Core rewarming techniques are almost certainly more rapid and less likely to be associated with afterdrop, dangerous arrhythmias, or significant hypotension. These methods are especially valuable in the setting of severe chronic hypothermia (temperature less than 32°C [89.6°F]), where fluid shifts are most likely to occur. A nonshivering human model of severe hypothermia indicated that inhalation rewarming offered no rewarming advantage, whereas forced air warming (approximately 200 W) allowed a 6- to 10-fold increase in rewarming rate over controls. A canine study of experimental hypothermia found that heated aerosol inhalation alone contributed less heat than endogenous metabolism, but peritoneal lavage and pleural lavage had similar effect on rewarming (6°C/hr/m2). In humans, peritoneal dialysis with dialysate warmed to 43°C (109.4°F) is effective and requires only equipment routinely available in most hospitals. Gastric or colonic irrigation has also been advocated, but placement of the intragastric balloon may precipitate dysrhythmias. Hemodialysis, extracorporeal blood rewarming, and mediastinal irrigation are effective but require mobilization of sophisticated equipment and personnel. Thus, new endovascular warming catheters, introduced after cannulization of the femoral vein and advancement to the inferior vena cava, use closed-loop circuitry to maintain the patient’s temperature. In one case report, a woman’s temperature increased by 2.8°C per hour, with a temperature of 37°C (98.6°F) achieved after 5 hours.
Indications for Admission and Discharge
In patients with mild temperature depression (greater than 32°C [89.6°F]), external rewarming techniques and supportive care based on vital signs, ABGs, and metabolic parameters such as glucose and calcium levels, should result in prompt recovery. Patients with mild hypothermia due to environmental exposure who improve with passive rewarming may be discharged after observation in the ED. However, it should be noted that other causes of hypothermia should be ruled out prior to discharge.

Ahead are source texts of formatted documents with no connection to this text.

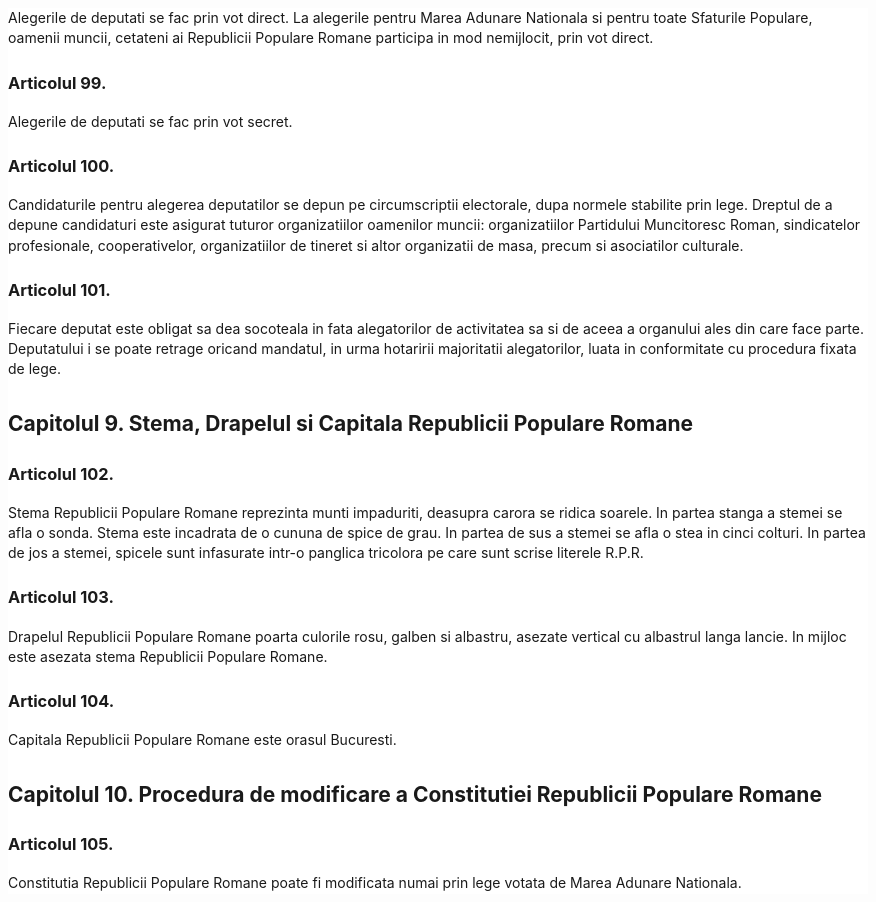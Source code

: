 Alegerile de deputati se fac prin vot direct. La alegerile pentru Marea Adunare Nationala si pentru toate Sfaturile Populare, oamenii muncii, cetateni ai Republicii Populare Romane participa in mod nemijlocit, prin vot direct.

### Articolul 99.

Alegerile de deputati se fac prin vot secret.

### Articolul 100.

Candidaturile pentru alegerea deputatilor se depun pe circumscriptii electorale, dupa normele stabilite prin lege. Dreptul de a depune candidaturi este asigurat tuturor organizatiilor oamenilor muncii: organizatiilor Partidului Muncitoresc Roman, sindicatelor profesionale, cooperativelor, organizatiilor de tineret si altor organizatii de masa, precum si asociatilor culturale.

### Articolul 101.

Fiecare deputat este obligat sa dea socoteala in fata alegatorilor de activitatea sa si de aceea a organului ales din care face parte.
Deputatului i se poate retrage oricand mandatul, in urma hotaririi majoritatii alegatorilor, luata in conformitate cu procedura fixata de lege.

## Capitolul 9. Stema, Drapelul si Capitala Republicii Populare Romane

### Articolul 102.

Stema Republicii Populare Romane reprezinta munti impaduriti, deasupra carora se ridica soarele. In partea stanga a stemei se afla o sonda. Stema este incadrata de o cununa de spice de grau. In partea de sus a stemei se afla o stea in cinci colturi. In partea de jos a stemei, spicele sunt infasurate intr-o panglica tricolora pe care sunt scrise literele R.P.R.

### Articolul 103.

Drapelul Republicii Populare Romane poarta culorile rosu, galben si albastru, asezate vertical cu albastrul langa lancie. In mijloc este asezata stema Republicii Populare Romane.

### Articolul 104.

Capitala Republicii Populare Romane este orasul Bucuresti.

## Capitolul 10. Procedura de modificare a Constitutiei Republicii Populare Romane

### Articolul 105.

Constitutia Republicii Populare Romane poate fi modificata numai prin lege votata de Marea Adunare Nationala.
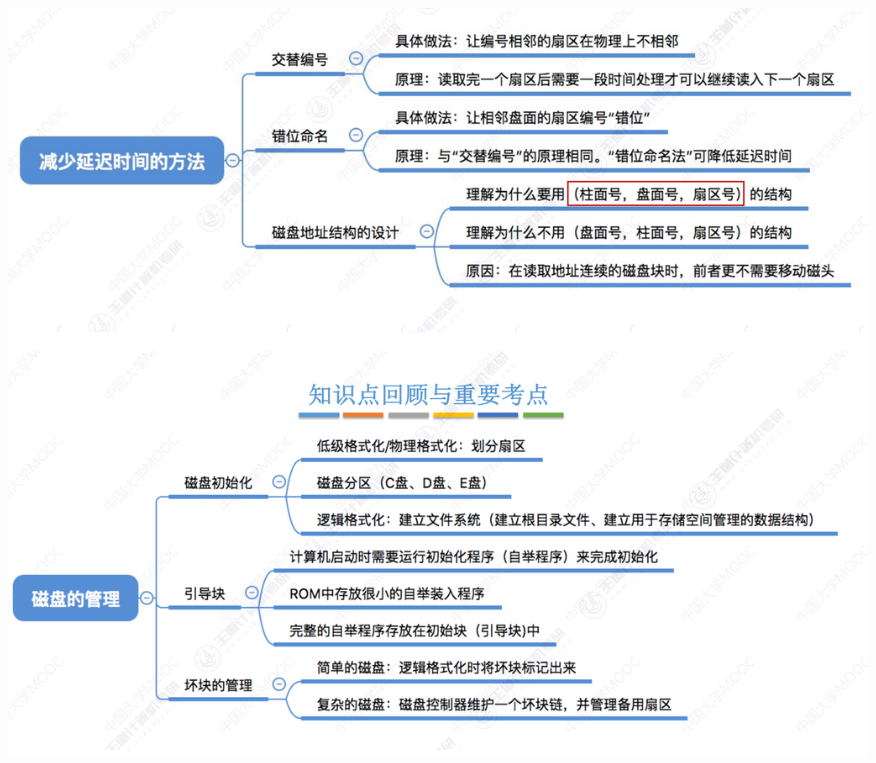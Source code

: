 ![image-20230806213056289](./assets/image-20230806213056289.png)

![image-20230806215057163](./assets/image-20230806215057163.png)
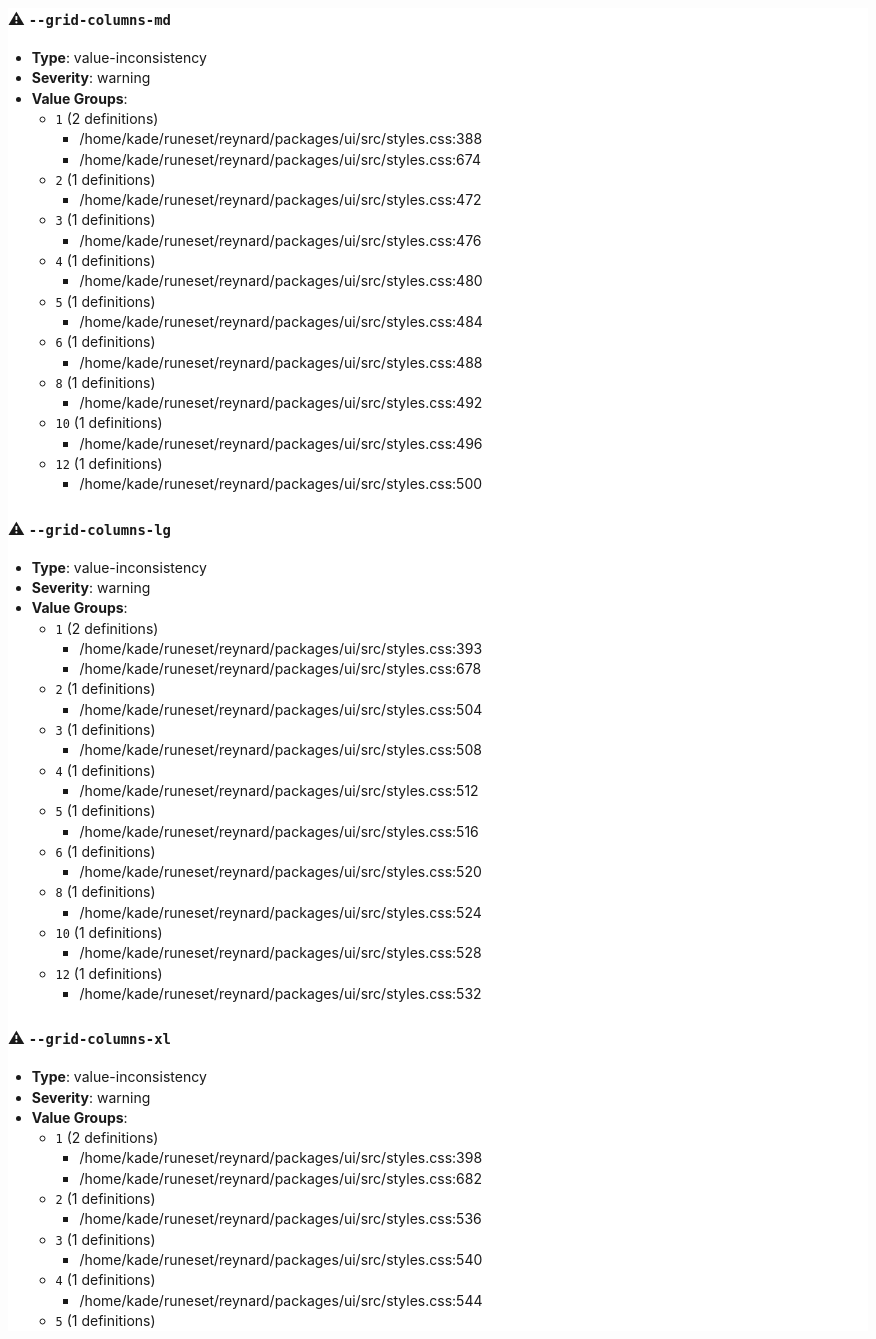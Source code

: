 ### ⚠️ `--grid-columns-md`
- **Type**: value-inconsistency
- **Severity**: warning
- **Value Groups**:
  - `1` (2 definitions)
    - /home/kade/runeset/reynard/packages/ui/src/styles.css:388
    - /home/kade/runeset/reynard/packages/ui/src/styles.css:674
  - `2` (1 definitions)
    - /home/kade/runeset/reynard/packages/ui/src/styles.css:472
  - `3` (1 definitions)
    - /home/kade/runeset/reynard/packages/ui/src/styles.css:476
  - `4` (1 definitions)
    - /home/kade/runeset/reynard/packages/ui/src/styles.css:480
  - `5` (1 definitions)
    - /home/kade/runeset/reynard/packages/ui/src/styles.css:484
  - `6` (1 definitions)
    - /home/kade/runeset/reynard/packages/ui/src/styles.css:488
  - `8` (1 definitions)
    - /home/kade/runeset/reynard/packages/ui/src/styles.css:492
  - `10` (1 definitions)
    - /home/kade/runeset/reynard/packages/ui/src/styles.css:496
  - `12` (1 definitions)
    - /home/kade/runeset/reynard/packages/ui/src/styles.css:500

### ⚠️ `--grid-columns-lg`
- **Type**: value-inconsistency
- **Severity**: warning
- **Value Groups**:
  - `1` (2 definitions)
    - /home/kade/runeset/reynard/packages/ui/src/styles.css:393
    - /home/kade/runeset/reynard/packages/ui/src/styles.css:678
  - `2` (1 definitions)
    - /home/kade/runeset/reynard/packages/ui/src/styles.css:504
  - `3` (1 definitions)
    - /home/kade/runeset/reynard/packages/ui/src/styles.css:508
  - `4` (1 definitions)
    - /home/kade/runeset/reynard/packages/ui/src/styles.css:512
  - `5` (1 definitions)
    - /home/kade/runeset/reynard/packages/ui/src/styles.css:516
  - `6` (1 definitions)
    - /home/kade/runeset/reynard/packages/ui/src/styles.css:520
  - `8` (1 definitions)
    - /home/kade/runeset/reynard/packages/ui/src/styles.css:524
  - `10` (1 definitions)
    - /home/kade/runeset/reynard/packages/ui/src/styles.css:528
  - `12` (1 definitions)
    - /home/kade/runeset/reynard/packages/ui/src/styles.css:532

### ⚠️ `--grid-columns-xl`
- **Type**: value-inconsistency
- **Severity**: warning
- **Value Groups**:
  - `1` (2 definitions)
    - /home/kade/runeset/reynard/packages/ui/src/styles.css:398
    - /home/kade/runeset/reynard/packages/ui/src/styles.css:682
  - `2` (1 definitions)
    - /home/kade/runeset/reynard/packages/ui/src/styles.css:536
  - `3` (1 definitions)
    - /home/kade/runeset/reynard/packages/ui/src/styles.css:540
  - `4` (1 definitions)
    - /home/kade/runeset/reynard/packages/ui/src/styles.css:544
  - `5` (1 definitions)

Children who present with a temperature less than 32°C (89.6°F), and especially those in whom hypothermia developed over 24 hours or more, require meticulous attention to continuously changing vital signs and metabolic needs. More elaborate core rewarming techniques are appropriate.
FROST BITE INJURY
CLINICAL PEARLS AND PITFALLS
• Care should be taken not to rub or apply pressure to the affected areas.
• Rewarming is painful and analgesics should be provided.